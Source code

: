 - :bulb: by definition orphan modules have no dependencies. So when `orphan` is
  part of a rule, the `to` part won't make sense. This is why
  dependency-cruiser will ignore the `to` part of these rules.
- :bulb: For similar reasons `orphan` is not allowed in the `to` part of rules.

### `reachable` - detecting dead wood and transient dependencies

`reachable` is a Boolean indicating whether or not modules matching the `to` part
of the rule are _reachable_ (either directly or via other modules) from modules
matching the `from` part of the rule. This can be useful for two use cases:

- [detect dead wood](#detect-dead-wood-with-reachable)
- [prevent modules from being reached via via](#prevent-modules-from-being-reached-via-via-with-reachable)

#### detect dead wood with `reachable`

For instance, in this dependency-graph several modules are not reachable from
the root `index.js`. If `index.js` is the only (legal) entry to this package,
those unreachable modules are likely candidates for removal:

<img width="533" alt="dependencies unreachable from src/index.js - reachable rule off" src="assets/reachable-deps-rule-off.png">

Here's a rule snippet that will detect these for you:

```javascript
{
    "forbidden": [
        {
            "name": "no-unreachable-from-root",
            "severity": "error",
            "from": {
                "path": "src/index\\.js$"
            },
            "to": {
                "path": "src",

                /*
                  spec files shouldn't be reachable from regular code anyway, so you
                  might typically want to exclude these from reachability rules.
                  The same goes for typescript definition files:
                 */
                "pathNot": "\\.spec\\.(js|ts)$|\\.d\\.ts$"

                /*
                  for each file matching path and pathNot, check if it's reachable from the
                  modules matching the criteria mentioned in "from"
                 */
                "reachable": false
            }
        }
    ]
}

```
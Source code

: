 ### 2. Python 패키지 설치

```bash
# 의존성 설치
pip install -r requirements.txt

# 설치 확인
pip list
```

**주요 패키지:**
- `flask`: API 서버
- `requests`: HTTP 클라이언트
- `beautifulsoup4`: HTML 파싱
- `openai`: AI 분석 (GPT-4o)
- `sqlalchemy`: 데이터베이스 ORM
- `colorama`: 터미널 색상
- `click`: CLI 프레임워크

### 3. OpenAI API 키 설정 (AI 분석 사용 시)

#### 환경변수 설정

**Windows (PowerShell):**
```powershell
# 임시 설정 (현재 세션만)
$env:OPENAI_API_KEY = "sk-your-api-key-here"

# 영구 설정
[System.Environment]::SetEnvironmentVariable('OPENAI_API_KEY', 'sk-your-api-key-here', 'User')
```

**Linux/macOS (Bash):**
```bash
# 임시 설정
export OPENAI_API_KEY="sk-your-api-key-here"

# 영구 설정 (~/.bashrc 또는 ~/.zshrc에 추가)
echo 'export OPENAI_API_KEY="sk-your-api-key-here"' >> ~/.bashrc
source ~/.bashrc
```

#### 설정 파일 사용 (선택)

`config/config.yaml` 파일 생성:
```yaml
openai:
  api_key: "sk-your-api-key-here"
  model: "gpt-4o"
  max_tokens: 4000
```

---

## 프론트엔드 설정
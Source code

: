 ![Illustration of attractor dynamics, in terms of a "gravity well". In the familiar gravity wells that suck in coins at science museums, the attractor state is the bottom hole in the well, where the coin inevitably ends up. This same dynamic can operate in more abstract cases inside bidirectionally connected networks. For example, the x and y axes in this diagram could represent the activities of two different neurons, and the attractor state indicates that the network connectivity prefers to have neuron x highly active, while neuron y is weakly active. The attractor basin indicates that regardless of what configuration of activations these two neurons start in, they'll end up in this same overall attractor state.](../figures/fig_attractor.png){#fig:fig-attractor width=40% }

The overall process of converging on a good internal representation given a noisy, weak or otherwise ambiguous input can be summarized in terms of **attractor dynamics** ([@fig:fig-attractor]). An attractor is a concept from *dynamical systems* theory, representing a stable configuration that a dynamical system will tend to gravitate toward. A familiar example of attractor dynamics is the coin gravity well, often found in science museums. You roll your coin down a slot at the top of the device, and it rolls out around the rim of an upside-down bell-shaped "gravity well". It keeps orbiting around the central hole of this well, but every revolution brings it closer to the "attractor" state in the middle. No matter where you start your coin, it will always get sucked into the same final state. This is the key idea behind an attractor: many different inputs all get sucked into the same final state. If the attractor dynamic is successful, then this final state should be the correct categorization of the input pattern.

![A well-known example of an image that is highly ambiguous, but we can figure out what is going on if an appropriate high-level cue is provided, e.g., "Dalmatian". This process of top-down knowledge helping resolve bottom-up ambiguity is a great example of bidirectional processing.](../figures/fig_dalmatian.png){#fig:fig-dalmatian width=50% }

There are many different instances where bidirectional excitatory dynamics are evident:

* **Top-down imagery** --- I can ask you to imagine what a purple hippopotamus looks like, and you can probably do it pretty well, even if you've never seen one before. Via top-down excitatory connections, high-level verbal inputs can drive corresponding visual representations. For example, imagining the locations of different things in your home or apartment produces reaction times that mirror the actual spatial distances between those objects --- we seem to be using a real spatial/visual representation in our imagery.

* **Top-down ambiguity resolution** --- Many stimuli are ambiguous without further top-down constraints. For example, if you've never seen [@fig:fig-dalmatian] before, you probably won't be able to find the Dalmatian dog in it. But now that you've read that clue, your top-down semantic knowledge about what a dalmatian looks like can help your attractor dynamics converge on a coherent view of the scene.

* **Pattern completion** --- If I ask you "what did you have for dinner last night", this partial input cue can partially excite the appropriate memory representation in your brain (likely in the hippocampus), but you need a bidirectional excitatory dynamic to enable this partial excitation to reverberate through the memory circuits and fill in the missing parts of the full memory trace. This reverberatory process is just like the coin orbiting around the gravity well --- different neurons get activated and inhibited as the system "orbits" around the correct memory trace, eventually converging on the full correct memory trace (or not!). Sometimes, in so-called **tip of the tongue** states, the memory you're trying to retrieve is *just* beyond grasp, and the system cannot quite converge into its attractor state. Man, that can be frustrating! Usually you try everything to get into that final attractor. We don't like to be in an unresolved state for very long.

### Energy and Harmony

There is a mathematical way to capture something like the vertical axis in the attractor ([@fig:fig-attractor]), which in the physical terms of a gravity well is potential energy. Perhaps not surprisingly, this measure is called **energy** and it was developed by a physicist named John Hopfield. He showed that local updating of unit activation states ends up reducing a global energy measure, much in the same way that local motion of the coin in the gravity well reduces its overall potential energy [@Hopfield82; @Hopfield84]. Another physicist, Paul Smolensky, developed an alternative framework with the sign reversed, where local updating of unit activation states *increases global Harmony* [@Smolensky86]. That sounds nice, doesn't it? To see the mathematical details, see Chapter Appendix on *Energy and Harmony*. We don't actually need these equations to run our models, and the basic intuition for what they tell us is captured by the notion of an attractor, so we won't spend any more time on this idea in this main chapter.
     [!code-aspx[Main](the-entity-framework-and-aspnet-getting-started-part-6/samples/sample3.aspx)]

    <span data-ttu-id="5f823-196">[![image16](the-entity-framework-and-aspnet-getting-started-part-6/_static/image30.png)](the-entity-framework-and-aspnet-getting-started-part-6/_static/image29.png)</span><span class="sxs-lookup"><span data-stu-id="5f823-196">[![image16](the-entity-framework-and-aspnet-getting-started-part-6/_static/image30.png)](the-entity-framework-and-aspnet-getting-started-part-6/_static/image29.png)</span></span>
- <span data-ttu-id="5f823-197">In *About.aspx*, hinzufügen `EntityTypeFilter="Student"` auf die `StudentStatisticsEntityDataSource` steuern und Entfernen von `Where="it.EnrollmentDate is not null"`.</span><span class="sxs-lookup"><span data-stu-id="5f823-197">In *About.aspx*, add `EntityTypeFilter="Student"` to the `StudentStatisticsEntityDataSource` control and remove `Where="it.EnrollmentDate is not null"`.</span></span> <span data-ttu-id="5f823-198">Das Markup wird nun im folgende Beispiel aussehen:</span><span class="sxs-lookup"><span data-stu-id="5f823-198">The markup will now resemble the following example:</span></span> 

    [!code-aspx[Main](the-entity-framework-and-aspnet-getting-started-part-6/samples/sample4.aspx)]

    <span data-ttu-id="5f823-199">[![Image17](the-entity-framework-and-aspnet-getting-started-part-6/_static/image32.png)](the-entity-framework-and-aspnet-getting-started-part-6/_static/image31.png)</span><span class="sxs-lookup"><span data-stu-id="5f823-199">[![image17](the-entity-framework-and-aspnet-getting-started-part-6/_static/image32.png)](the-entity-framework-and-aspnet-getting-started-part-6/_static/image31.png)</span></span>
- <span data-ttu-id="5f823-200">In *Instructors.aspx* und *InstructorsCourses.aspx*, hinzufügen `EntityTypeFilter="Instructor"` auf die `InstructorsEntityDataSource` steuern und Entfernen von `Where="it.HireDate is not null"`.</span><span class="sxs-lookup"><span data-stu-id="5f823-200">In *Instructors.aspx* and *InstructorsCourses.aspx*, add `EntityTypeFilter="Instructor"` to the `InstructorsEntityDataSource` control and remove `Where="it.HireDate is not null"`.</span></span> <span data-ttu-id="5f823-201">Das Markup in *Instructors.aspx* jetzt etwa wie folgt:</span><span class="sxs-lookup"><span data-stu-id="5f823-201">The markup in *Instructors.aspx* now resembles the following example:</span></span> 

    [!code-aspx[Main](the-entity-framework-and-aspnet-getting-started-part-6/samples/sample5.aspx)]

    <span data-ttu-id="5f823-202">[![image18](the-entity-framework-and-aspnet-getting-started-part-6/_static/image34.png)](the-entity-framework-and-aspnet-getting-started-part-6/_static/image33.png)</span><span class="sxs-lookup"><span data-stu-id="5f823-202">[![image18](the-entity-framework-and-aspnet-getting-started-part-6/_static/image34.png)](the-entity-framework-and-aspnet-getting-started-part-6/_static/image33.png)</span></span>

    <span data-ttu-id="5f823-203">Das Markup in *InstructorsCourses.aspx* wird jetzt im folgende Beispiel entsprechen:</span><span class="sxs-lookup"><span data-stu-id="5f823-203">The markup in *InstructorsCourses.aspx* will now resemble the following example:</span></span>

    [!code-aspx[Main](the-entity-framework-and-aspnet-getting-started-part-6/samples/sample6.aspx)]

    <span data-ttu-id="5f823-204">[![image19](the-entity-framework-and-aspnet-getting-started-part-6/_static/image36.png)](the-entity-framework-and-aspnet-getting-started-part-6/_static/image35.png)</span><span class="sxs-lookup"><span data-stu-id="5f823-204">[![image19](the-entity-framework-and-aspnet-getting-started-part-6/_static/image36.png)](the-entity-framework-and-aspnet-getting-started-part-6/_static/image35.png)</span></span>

- _What this task involves_:
Please output the exact lines of the records above, beginning with the first and stopping after the line that holds "of the rule are", and nothing else.

- _Answer box_:
Source code

: - :bulb: by definition orphan modules have no dependencies. So when `orphan` is
  part of a rule, the `to` part won't make sense. This is why
  dependency-cruiser will ignore the `to` part of these rules.
- :bulb: For similar reasons `orphan` is not allowed in the `to` part of rules.

### `reachable` - detecting dead wood and transient dependencies

`reachable` is a Boolean indicating whether or not modules matching the `to` part
of the rule are _reachable_ (either directly or via other modules) from modules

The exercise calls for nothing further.